Nuala Ellwood, author of The Perfect Life, picks five of her favourite novels with unreliable narrators.

Lying in Wait by Liz Nugent

Lying in Wait by Liz Nugent

From the haunting first sentence – “My husband did not mean to kill Annie Doyle, but the lying tramp deserved it” – to the horrifying denouement, the chillingly composed voice of narrator Lydia Fitzsimons draws the reader into her twisted world so convincingly we almost feel complicit in her evil doings. A rich tale of murder and obsession with a creepy house that rivals Manderley as a backdrop, this novel, and its narrator, clings to the skin long after the last page is turned.

Talking to the Dead by Helen Dunmore

Talking to the Dead by Helen Dunmore

One of my all-time favourite novels, Talking to the Dead explores sibling bonds, childhood violence and unreliable memory via the dual perspectives of two estranged sisters. The story takes place in a remote Sussex farmhouse at the height of an oppressively hot summer where the two sisters are reunited. Slowly we come to realise that all is not as it seems; one or both of them may have committed a terrible crime when they were children and yet each of them manages to convince the reader that the other is to blame. Through their haunting testimonies, Dunmore created voices with an understated menace that bled through the pages.

Room by Emma Donoghue

Room by Emma Donoghue

This is an unreliable narrator with a difference. The account given is not evil or intended to mislead but is, instead, the strange and poignant view of a child held in a monstrous situation. Room tells the story of a mother and child being held in a secured shed at the bottom of their psychopathic captor’s garden. The child, Jack, has never known life outside of the ‘room’ and his voice is not only that of an ordinary five-year-old but also an alien being for whom fresh air and school and playmates are things that only exist in books and on TV. In Room, Donoghue creates a heartbreakingly honest voice in Jack as well as a whole new vocabulary that transforms the most mundane of objects – a wardrobe, a bath, a truck – into magical talismans imbued with hope.

You by Caroline Kepnes

You by Caroline Kepnes
Narrated in the second person by bookstore worker Joe, You is a twisted love letter from the warped perspective of an obsessive stalker to the object of his affections, a female writer who he meets in the bookstore.
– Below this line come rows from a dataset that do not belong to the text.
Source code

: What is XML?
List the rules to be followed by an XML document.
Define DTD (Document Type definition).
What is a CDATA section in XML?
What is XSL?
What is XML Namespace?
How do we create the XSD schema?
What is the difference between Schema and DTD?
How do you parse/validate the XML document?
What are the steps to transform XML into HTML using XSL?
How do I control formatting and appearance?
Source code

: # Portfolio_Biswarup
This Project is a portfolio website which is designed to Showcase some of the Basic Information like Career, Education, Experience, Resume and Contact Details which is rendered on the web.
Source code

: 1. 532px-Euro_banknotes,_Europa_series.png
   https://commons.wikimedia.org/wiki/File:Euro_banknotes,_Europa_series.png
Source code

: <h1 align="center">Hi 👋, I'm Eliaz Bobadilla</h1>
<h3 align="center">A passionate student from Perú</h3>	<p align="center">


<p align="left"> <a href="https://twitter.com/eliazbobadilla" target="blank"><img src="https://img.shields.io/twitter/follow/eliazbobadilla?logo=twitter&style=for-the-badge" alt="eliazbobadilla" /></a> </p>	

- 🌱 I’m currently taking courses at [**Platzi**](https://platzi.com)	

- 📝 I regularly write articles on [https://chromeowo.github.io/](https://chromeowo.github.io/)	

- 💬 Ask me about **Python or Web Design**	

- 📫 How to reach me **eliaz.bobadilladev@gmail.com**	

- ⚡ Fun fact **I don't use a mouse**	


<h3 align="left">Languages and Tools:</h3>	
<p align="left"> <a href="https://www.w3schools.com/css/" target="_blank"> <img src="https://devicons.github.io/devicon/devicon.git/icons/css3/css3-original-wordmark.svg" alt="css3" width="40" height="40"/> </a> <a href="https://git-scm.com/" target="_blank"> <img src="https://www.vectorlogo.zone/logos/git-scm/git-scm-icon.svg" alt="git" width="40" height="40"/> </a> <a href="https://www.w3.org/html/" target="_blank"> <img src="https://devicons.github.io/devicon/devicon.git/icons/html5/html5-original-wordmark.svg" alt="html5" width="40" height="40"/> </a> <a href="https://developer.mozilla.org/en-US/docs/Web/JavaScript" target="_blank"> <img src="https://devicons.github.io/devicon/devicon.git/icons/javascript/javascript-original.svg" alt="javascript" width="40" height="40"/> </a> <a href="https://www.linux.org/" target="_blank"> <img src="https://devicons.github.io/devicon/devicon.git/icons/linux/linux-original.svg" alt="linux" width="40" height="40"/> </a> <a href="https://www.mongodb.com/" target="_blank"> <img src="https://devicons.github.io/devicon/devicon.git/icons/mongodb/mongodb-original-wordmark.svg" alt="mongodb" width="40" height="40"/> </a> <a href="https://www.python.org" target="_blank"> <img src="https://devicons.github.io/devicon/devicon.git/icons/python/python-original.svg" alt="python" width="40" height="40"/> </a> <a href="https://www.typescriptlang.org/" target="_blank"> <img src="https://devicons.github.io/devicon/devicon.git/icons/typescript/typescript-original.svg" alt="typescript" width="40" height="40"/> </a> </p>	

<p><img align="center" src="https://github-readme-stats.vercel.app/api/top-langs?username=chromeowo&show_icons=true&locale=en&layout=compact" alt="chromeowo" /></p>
His voice is pitch perfect and almost scattergun in its unpredictability and rage. The second person lends an intimacy to his words, so much so that, chillingly, it feels like he is whispering them in your ear. One of my favourite thrillers in recent years.

The Turn of the Screw by Henry James

The Turn of the Screw by Henry James

A young governess becomes convinced that the two children in her care are talking to the ghosts of two former employees of the large house where she resides. But is this a traditional ghost story or an exploration into the psyche of a troubled young woman? This question is never truly resolved and this is why I love the novel so much and why I have returned to it again and again since first reading it as a teenager. I was drawn not only to its ambiguity but also to the young woman’s dogged insistence that what she is seeing is real and it sowed the seeds for what would become my first thriller, My Sister’s Bones. Like the governess in The Turn of the Screw, my protagonist, war reporter Kate, sees people that no one else can see and becomes convinced that something untoward is happening in the house next door. The Turn of the Screw is one of the rare books that have truly terrified me as a reader, not least the final scene where the young woman finds one of the children dead and in that moment the ghost disappears.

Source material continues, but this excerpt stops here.